Levenshtein distance

May 30, 2016

The Levenshtein distance or edit distance is a measure of how similar two strings are. For example, if we have two words like foot and tooth, the edit distance is exactly 2: first we replace the "f" with a "t", and then we add a "h" at the end:

  • foot -> toot | f->t
  • toot -> tooth | +h

A common application are spelling checkers or search engines. If for example you're searching on google and you enter a word with a typo, it's most likely recognized by the engine and a suggestion is given:

Google will search for correctly written words with a small edit distance.

The Levenshtein distance is one way to measure how we get from one string to another.
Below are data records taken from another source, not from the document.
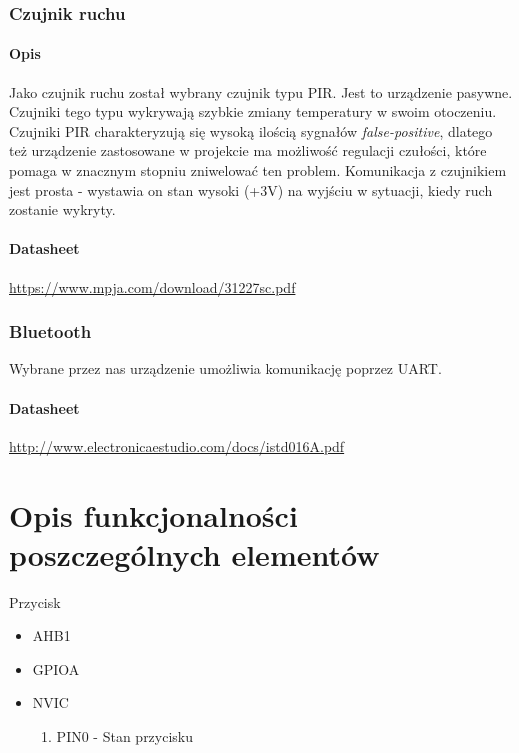 \documentclass{article}
\begin{document}
\subsubsection{Czujnik ruchu}

\paragraph{Opis}
Jako czujnik ruchu został wybrany czujnik typu PIR. Jest to urządzenie pasywne.
Czujniki tego typu wykrywają szybkie zmiany temperatury w swoim otoczeniu. Czujniki
PIR charakteryzują się wysoką ilością sygnałów \emph{false-positive}, dlatego też
urządzenie zastosowane w projekcie ma możliwość regulacji czułości, które pomaga
w znacznym stopniu zniwelować ten problem. Komunikacja z czujnikiem jest prosta - wystawia
on stan wysoki (+3V) na wyjściu w sytuacji, kiedy ruch zostanie wykryty.

\paragraph{Datasheet}
\url{https://www.mpja.com/download/31227sc.pdf}

\subsubsection{Bluetooth}
Wybrane przez nas urządzenie umożliwia komunikację poprzez UART.

\paragraph{Datasheet}
\url{http://www.electronicaestudio.com/docs/istd016A.pdf}

\section{Opis funkcjonalności poszczególnych elementów}

Przycisk
\begin{itemize}
    \item AHB1
    \item GPIOA
    \item NVIC
    \begin{enumerate}
        \item PIN0 - Stan przycisku
    \end{enumerate}
\end{itemize}
\end{document}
The following operations are allowed and also weighted the same:

  • insertion
  • substitution
  • deletion

For each insertion, substitution or deletion, +1 is added to the edit distance.

Demo 1 - Fruit search

Try searching a fruit from the following list: [apple, banana, pear, lemon]

Word:

Did you mean: {{best_match}}? (edit distance of {{best_val}})

For example, try typing "lemon" in the box below, you'll notice after "le..." that the word apple is shown (because it also has the part "le" in it), but after "lem", the suggestion will switch to lemon, because the edit distance is smaller.

Wagner-Fischer algorithm

The calculation of the distance is not as trivial as it seems on first sight: For example if we take apple and lemon, how to start? After some trying around we discover that we can keep the "le"-part from apple, delete the rest and add mon to get lemon:

  • apple -> pple -> ple -> le -> lem -> lemo -> lemon (6 steps)

But then we see that we can replace every single character of apple to get to lemon, and this will use only 5 operations, so the edit distance is really 5, not 6. How can we be sure to find the shortest way all the time?

Luckily, the calculation can be done with a matrix which keeps track of the optimal distance using the Wagner-Fischer algorithm. We start at the left upper corner and work our way down to the bottom right, with inserting, substituting and deleting:

We want to get from abc to ac and start at 0. We see that "a" equals "a" and take the diagonal step to the next 0, just taking the exact same first character "a". Then we could either replace the "b" with a "c" (that would be the diagonal step and is also calculated), but instead we just delete a "b" and go down, because now we can make once again a diagonal step, taking the left over "c" at no cost. We end up at 1, which is our final (optimal) edit distance.

This is just a very quick demonstration, the algorithm works its way trough every cell of the matrix, in a Dynamic Programming kind-of way.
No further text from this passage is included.